● **What is expected**: In the entries below, every line with the string "cnum" is to be reported.
Segment Start: Data listing
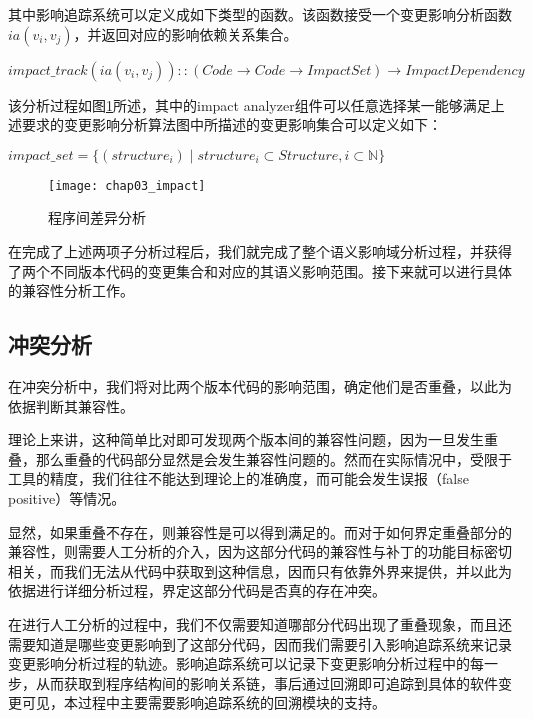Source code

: 其中影响追踪系统可以定义成如下类型的函数。该函数接受一个变更影响分析函数$ia(v_i,v_j)$，并返回对应的影响依赖关系集合。

\begin{definition}
	$impact\_track(ia(v_i,v_j))::(Code \rightarrow Code \rightarrow Impact Set) \rightarrow Impact Dependency$
\end{definition}


该分析过程如图\ref {impact_analyzer}所述，其中的impact analyzer组件可以任意选择某一能够满足上述要求的变更影响分析算法图中所描述的变更影响集合可以定义如下：
\begin{definition}
	$impact\_set = \{ (structure_i) \mid  structure_i \subset Structure, i \subset \mathbb{N}\}$
\end{definition}

\begin{figure}[H]
	\centering
	\texttt{[image: chap03\_impact]}
	\caption {程序间差异分析}
	\label {impact_analyzer}	
\end{figure}

在完成了上述两项子分析过程后，我们就完成了整个语义影响域分析过程，并获得了两个不同版本代码的变更集合和对应的其语义影响范围。接下来就可以进行具体的兼容性分析工作。

\subsection{冲突分析}

在冲突分析中，我们将对比两个版本代码的影响范围，确定他们是否重叠，以此为依据判断其兼容性。

理论上来讲，这种简单比对即可发现两个版本间的兼容性问题，因为一旦发生重叠，那么重叠的代码部分显然是会发生兼容性问题的。然而在实际情况中，受限于工具的精度，我们往往不能达到理论上的准确度，而可能会发生误报（false positive）等情况。

显然，如果重叠不存在，则兼容性是可以得到满足的。而对于如何界定重叠部分的兼容性，则需要人工分析的介入，因为这部分代码的兼容性与补丁的功能目标密切相关，而我们无法从代码中获取到这种信息，因而只有依靠外界来提供，并以此为依据进行详细分析过程，界定这部分代码是否真的存在冲突。

在进行人工分析的过程中，我们不仅需要知道哪部分代码出现了重叠现象，而且还需要知道是哪些变更影响到了这部分代码，因而我们需要引入影响追踪系统来记录变更影响分析过程的轨迹。影响追踪系统可以记录下变更影响分析过程中的每一步，从而获取到程序结构间的影响关系链，事后通过回溯即可追踪到具体的软件变更可见，本过程中主要需要影响追踪系统的回溯模块的支持。

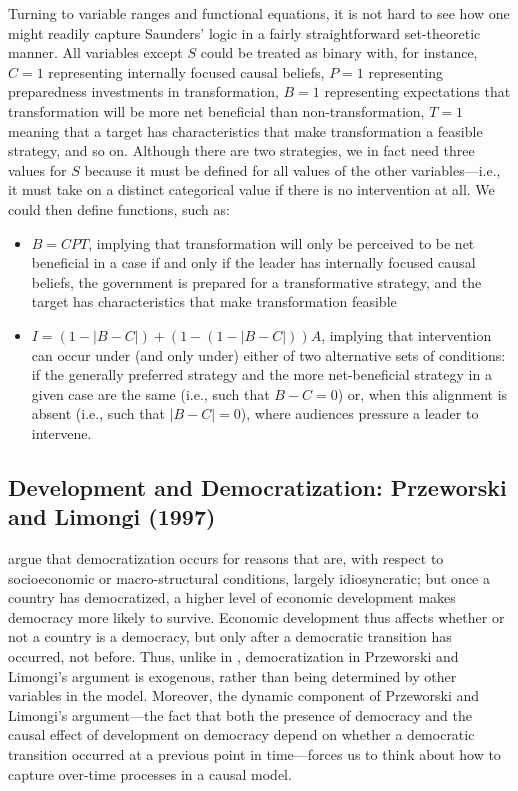 \documentclass[12pt,]{book}
\providecommand{\tightlist}{%
  \setlength{\itemsep}{0pt}\setlength{\parskip}{0pt}}
\begin{document}
Turning to variable ranges and functional equations, it is not hard to see how one might readily capture Saunders' logic in a fairly straightforward set-theoretic manner. All variables except \(S\) could be treated as binary with, for instance, \(C=1\) representing internally focused causal beliefs, \(P=1\) representing preparedness investments in transformation, \(B=1\) representing expectations that transformation will be more net beneficial than non-transformation, \(T=1\) meaning that a target has characteristics that make transformation a feasible strategy, and so on. Although there are two strategies, we in fact need three values for \(S\) because it must be defined for all values of the other variables---i.e., it must take on a distinct categorical value if there is no intervention at all. We could then define functions, such as:

\begin{itemize}
\tightlist
\item
  \(B=CPT\), implying that transformation will only be perceived to be net beneficial in a case if and only if the leader has internally focused causal beliefs, the government is prepared for a transformative strategy, and the target has characteristics that make transformation feasible
\item
  \(I=(1-|B-C|)+(1-(1-|B-C|))A\), implying that intervention can occur under (and only under) either of two alternative sets of conditions: if the generally preferred strategy and the more net-beneficial strategy in a given case are the same (i.e., such that \(B-C=0\)) or, when this alignment is absent (i.e., such that \(|B-C|=0\)), where audiences pressure a leader to intervene.
\end{itemize}

\hypertarget{development-and-democratization-przeworski-and-limongi-1997}{%
\subsection{Development and Democratization: Przeworski and Limongi (1997)}\label{development-and-democratization-przeworski-and-limongi-1997}}

\citet{przeworski1997modernization} argue that democratization occurs for reasons that are, with respect to socioeconomic or macro-structural conditions, largely idiosyncratic; but once a country has democratized, a higher level of economic development makes democracy more likely to survive. Economic development thus affects whether or not a country is a democracy, but only after a democratic transition has occurred, not before. Thus, unlike in \citet{boix2003democracy}, democratization in Przeworski and Limongi's argument is exogenous, rather than being determined by other variables in the model. Moreover, the dynamic component of Przeworski and Limongi's argument---the fact that both the presence of democracy and the causal effect of development on democracy depend on whether a democratic transition occurred at a previous point in time---forces us to think about how to capture over-time processes in a causal model.
\end{document}
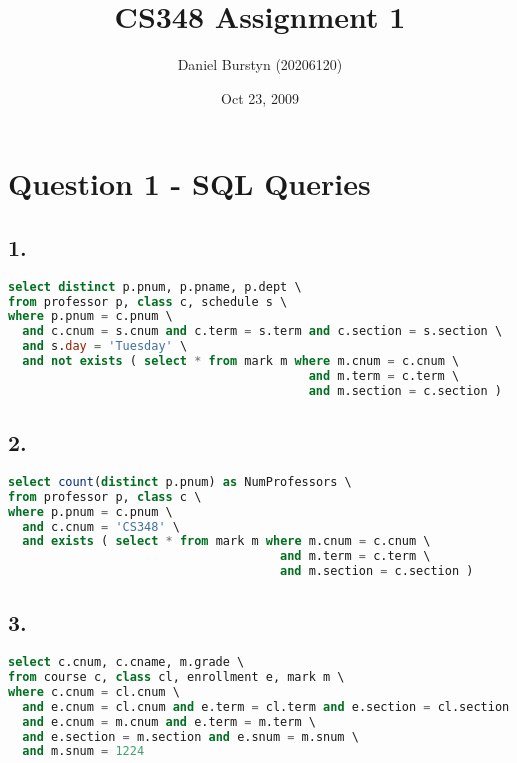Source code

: \documentclass[12pt]{article}
\title{CS348 Assignment 1}
\author{Daniel Burstyn (20206120)}
\date{Oct 23, 2009}
\begin{document}
\maketitle
\section*{Question 1 - SQL Queries}
\subsection*{1.}

\begin{lstlisting}[language=sql]
select distinct p.pnum, p.pname, p.dept \
from professor p, class c, schedule s \
where p.pnum = c.pnum \
  and c.cnum = s.cnum and c.term = s.term and c.section = s.section \
  and s.day = 'Tuesday' \
  and not exists ( select * from mark m where m.cnum = c.cnum \
                                          and m.term = c.term \
                                          and m.section = c.section )
\end{lstlisting}
\vspace{1em}
\subsection*{2.}

\begin{lstlisting}[language=sql]
select count(distinct p.pnum) as NumProfessors \
from professor p, class c \
where p.pnum = c.pnum \
  and c.cnum = 'CS348' \
  and exists ( select * from mark m where m.cnum = c.cnum \
                                      and m.term = c.term \
                                      and m.section = c.section )
\end{lstlisting}
\vspace{1em}
\subsection*{3.}

\begin{lstlisting}[language=sql]
select c.cnum, c.cname, m.grade \
from course c, class cl, enrollment e, mark m \
where c.cnum = cl.cnum \
  and e.cnum = cl.cnum and e.term = cl.term and e.section = cl.section \
  and e.cnum = m.cnum and e.term = m.term \
  and e.section = m.section and e.snum = m.snum \
  and m.snum = 1224
\end{lstlisting}
\vspace{1em}
\pagebreak    %
\end{document}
Segment End: Data listing
● **Written solution**:
  and c.cnum = s.cnum and c.term = s.term and c.section = s.section \
  and not exists ( select * from mark m where m.cnum = c.cnum \
  and c.cnum = 'CS348' \
  and exists ( select * from mark m where m.cnum = c.cnum \
select c.cnum, c.cname, m.grade \
where c.cnum = cl.cnum \
  and e.cnum = cl.cnum and e.term = cl.term and e.section = cl.section \
  and e.cnum = m.cnum and e.term = m.term \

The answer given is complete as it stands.